Politics and parliamentary scrums

After shaking off the jet lag and chugging home-brewed Rwandan coffee, I ventured into downtown Kigali. Parliament is hard to miss — the building complex sits atop a hill and comes complete with grand boulevards and overzealous security guards.

As I wandered through whitewashed courtyards and narrow halls, I tried to look like I knew where I was going (I didn’t fool anyone.) I was now on my first assignment in Rwanda. I would be covering a speech by Ugandan President Yoweri Museveni.

The East African Legislative Assembly had arrived in Kigali April 10 for a two-week meeting to discuss the integration of partner countries (Rwanda, Uganda, Burundi, Kenya and Tanzania). Museveni spoke to the Assembly about the need for better infrastructure and political integration. His speech was standard political fare and even included a smattering of jokes.

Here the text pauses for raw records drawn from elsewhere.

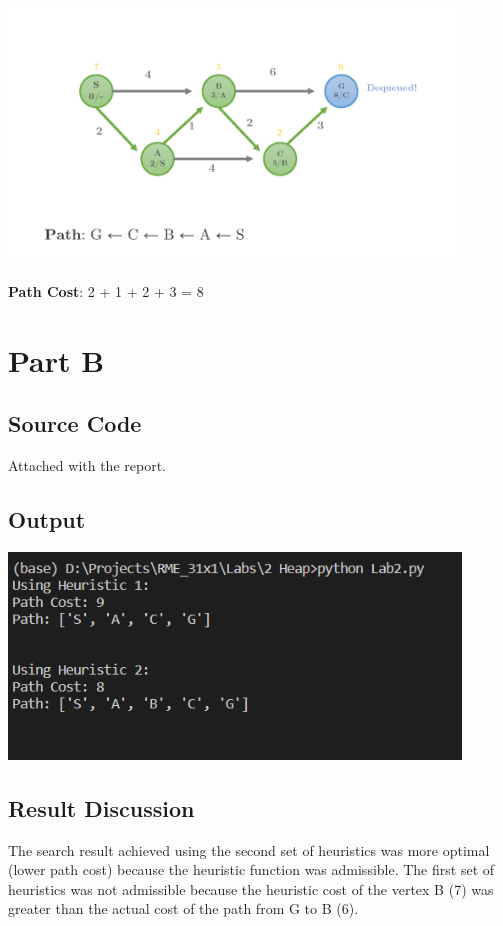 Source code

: \documentclass[12pt]{article}
\begin{document}
\begin{center}
  \includegraphics[width=0.9\textwidth]{heuristic2_Page8.png}
\end{center}

\noindent
\textbf{Path Cost}: 2 + 1 + 2 + 3 = 8

\pagebreak
\section*{Part B}

\subsection*{Source Code}
Attached with the report.

\subsection*{Output}
\begin{center}
  \includegraphics[width=0.9\textwidth]{Output.png}
\end{center}

\subsection*{Result Discussion}
The search result achieved using the second set of heuristics was more optimal (lower path cost) because the heuristic function was admissible. The first set of heuristics was not admissible because the heuristic cost of the vertex B (7) was greater than the actual cost of the path from G to B (6).
\end{document}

But my attention was focused on something else entirely. Walking around the Assembly, I noticed it over and over again.

Members of the East African Legislative Assembly.
Members of the East African Legislative Assembly.

Look at all the women.

Female representation is more than 42 per cent in the East African Legislative Assembly.

Margaret Nantongo Zziwa, who holds an MA in Gender and Women Studies, is the first female speaker.

Margaret Nantongo Zziwa
Margaret Nantongo Zziwa

Though Rwanda has long been held up as an example of gender equality in politics–representation in the Parliament’s lower house is 56 per cent — I was surprised this extended to other East African states. In fact, part of the Assembly’s policy requires a certain amount of female representation, which varies depending on the country.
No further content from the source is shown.